After the request of a death row inmate to obtain that his pastor can touch him during his passage from life to death, the Supreme Court of the United States suspended, this Wednesday evening, at the last minute his execution.

John Ramirez, 37, was due to receive a lethal injection in Huntsville Penitentiary in Texas, 17 years after stabbing a store worker in a robbery in the southern conservative state.

Towards a case law

A few months before the deadline, this Christian member of a Baptist church had taken the courts to demand that his pastor could put his hands on his body during the execution and pray aloud during his last moments. The latter "explained under oath that placing his hands on a dying person and vocalizing his prayers during the passage from life to death was an integral part of the rites he wishes to administer to John Ramirez as part of their common faith", his lawyers explained in court documents. However, according to them, the Texas rules "oblige him to stay in the corner of a room like a potted plant".

Texan prison authorities currently allow the presence of a spiritual advisor in the death chamber, but the latter must remain silent and at a distance for "security" reasons.

After suffering setbacks at first instance and on appeal, John Ramirez lodged an urgent appeal to the United States Supreme Court on Monday.

The high court agreed in extremis to suspend its execution and specified that it would study the merits of the case in October or November.

She did not justify her decision, as is customary for emergency procedures.

It should take the opportunity to clarify its case law on the religious freedoms of death row prisoners, a subject that has been regularly seized of in recent years.

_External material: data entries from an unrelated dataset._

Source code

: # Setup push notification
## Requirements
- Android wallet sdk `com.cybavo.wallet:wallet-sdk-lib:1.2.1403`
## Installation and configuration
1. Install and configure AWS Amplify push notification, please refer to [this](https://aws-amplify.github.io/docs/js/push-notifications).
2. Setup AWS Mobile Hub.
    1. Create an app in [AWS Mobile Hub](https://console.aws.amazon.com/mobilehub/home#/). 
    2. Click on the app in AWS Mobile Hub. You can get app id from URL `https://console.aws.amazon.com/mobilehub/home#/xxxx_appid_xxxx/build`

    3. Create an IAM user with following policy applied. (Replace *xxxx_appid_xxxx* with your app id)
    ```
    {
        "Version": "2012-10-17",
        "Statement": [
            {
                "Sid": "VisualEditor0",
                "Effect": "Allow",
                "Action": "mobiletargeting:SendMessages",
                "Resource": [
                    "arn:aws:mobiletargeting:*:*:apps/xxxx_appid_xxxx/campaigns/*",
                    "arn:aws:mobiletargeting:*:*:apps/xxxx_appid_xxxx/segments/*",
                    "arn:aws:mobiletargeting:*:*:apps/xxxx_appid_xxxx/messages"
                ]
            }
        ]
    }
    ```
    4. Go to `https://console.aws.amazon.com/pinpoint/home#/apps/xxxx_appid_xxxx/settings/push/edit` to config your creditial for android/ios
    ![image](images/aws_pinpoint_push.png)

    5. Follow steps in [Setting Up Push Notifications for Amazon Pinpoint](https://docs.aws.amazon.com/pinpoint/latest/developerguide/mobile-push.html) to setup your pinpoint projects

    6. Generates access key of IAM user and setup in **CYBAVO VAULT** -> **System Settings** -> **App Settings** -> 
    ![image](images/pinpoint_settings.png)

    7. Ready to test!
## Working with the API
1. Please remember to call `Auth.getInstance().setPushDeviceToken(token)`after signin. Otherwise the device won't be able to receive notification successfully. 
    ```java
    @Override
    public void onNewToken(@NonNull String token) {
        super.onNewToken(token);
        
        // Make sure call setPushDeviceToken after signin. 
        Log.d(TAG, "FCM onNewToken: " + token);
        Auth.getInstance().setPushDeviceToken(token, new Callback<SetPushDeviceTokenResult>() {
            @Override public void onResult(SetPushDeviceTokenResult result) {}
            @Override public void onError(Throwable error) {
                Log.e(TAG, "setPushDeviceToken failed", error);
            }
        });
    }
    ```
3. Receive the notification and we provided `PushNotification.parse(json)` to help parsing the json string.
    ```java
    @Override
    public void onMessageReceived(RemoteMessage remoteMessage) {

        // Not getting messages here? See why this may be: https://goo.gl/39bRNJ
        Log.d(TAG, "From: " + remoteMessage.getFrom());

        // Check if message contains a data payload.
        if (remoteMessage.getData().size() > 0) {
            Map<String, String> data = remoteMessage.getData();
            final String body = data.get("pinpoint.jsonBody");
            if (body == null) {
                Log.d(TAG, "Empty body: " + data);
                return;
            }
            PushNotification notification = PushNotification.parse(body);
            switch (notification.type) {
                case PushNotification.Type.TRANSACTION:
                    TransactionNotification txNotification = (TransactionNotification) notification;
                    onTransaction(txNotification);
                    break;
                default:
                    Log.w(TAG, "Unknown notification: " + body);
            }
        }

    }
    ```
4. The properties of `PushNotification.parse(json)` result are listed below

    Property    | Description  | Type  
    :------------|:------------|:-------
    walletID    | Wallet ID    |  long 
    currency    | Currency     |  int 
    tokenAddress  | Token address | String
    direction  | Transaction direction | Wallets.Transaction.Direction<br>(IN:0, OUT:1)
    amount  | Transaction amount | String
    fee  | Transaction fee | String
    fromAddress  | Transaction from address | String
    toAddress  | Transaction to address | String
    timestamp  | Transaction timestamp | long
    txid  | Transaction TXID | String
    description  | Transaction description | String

No differences between religions

In 2018, she refused to block the execution of a Muslim detainee who demanded the presence of an imam by his side in the death chamber. Faced with public outcry, she had a few weeks later suspended the lethal injection of another convict who wanted to be accompanied by a Buddhist spiritual advisor in his last moments. Stressing that Christians were entitled to the support of a chaplain of their faith, she wrote that the prison authorities should not differentiate between religions.

Several states then excluded all spiritual advisers from the death chamber.

In 2021, however, the Supreme Court ruled that this radical solution infringed too much on the right to free religious exercise, guaranteed by the Constitution of the United States, and suspended two executions on this ground.

The new file should allow him to say what limits to this principle are legitimate in the prison world and even more, during the passage from life to death.